Not Getting Any Worse
Despite some of the expanding and promising end-use applications, the current business environment, of course, impacts tubing providers.
“Overall, the economic environment is one of caution,” Jennings said. “We see some positive things going on, but none of our customers seem to be wanting to commit to anything outside of a 30- to 90-day window in terms of what kind of quantities they want. A lot of companies are conserving their cash, so they’re managing inventories closely.”
Jennings said his company’s international business is going “pretty well,” but it isn’t easy. “We have a manufacturing plant in Ireland that supplies most of our European customer base. And then we have sales offices in China, Japan and Singapore and other countries in Asia, and that business continues to be an avenue of growth for us,” he said. “We find our niches in China. It’s challenging, but we’re pretty happy with the way things are going there overall. If you’re a multinational company and you’re really selling on a global basis, you have to be selling in China.”

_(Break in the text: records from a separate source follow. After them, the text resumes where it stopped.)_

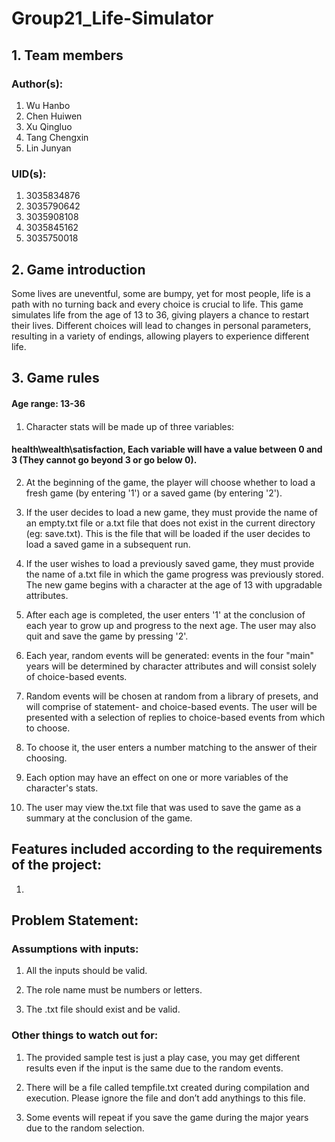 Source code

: # Group21_Life-Simulator
## 1. Team members
### Author(s): 
1. Wu Hanbo
2. Chen Huiwen
3. Xu Qingluo
4. Tang Chengxin
5. Lin Junyan

### UID(s): 
1. 3035834876
2. 3035790642
3. 3035908108
4. 3035845162
5. 3035750018

## 2. Game introduction
Some lives are uneventful, some are bumpy, yet for most people, life is a path with no turning back and every choice is crucial to life.
This game simulates life from the age of 13 to 36, giving players a chance to restart their lives. Different choices will lead to changes in personal parameters, resulting in a variety of endings, allowing players to experience different life.

## 3. Game rules
#### Age range: 13-36
#### 
1. Character stats will be made up of three variables:
####    health\wealth\satisfaction, Each variable will have a value between 0 and 3 (They cannot go beyond 3 or go below 0).

2. At the beginning of the game, the player will choose whether to load a fresh game (by entering '1') or a saved game (by entering '2').

3. If the user decides to load a new game, they must provide the name of an empty.txt file or a.txt file that does not exist in the current directory (eg: save.txt). This is the file that will be loaded if the user decides to load a saved game in a subsequent run.

4. If the user wishes to load a previously saved game, they must provide the name of a.txt file in which the game progress was previously stored.
The new game begins with a character at the age of 13 with upgradable attributes.

5. After each age is completed, the user enters '1' at the conclusion of each year to grow up and progress to the next age. The user may also quit and save the game by pressing '2'.

6. Each year, random events will be generated: events in the four "main" years will be determined by character attributes and will consist solely of choice-based events.

7. Random events will be chosen at random from a library of presets, and will comprise of statement- and choice-based events.
The user will be presented with a selection of replies to choice-based events from which to choose.

8. To choose it, the user enters a number matching to the answer of their choosing.

9. Each option may have an effect on one or more variables of the character's stats.

10. The user may view the.txt file that was used to save the game as a summary at the conclusion of the game.

## Features included according to the requirements of the project:
1. 

## Problem Statement:

### Assumptions with inputs:
1. All the inputs should be valid.

2. The role name must be numbers or letters.

3. The .txt file should exist and be valid.

### Other things to watch out for:
1. The provided sample test is just a play case, you may get different results even if the input is the same due to the random events.

2. There will be a file called tempfile.txt created during compilation and execution. Please ignore the file and don’t add anythings to this file.

3. Some events will repeat if you save the game during the major years due to the random selection.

Miller said that regulatory issues are one of the biggest problems facing manufacturers, which has a direct economic impact.
East added, “Last year, things were a little tight in this sector, but this year we’re building a new 120,000-square-foot plant, so we’re anticipating improvement.”
Things aren’t getting any worse, according to Moffo.“The market is not seeing the growth it has in years past, but we are definitely getting over the hurdles that the recession brought with it,” he said.
Jim Stommen, retired editor of industry publication Medical Device Daily, is a freelance writer focusing on the medical product sector.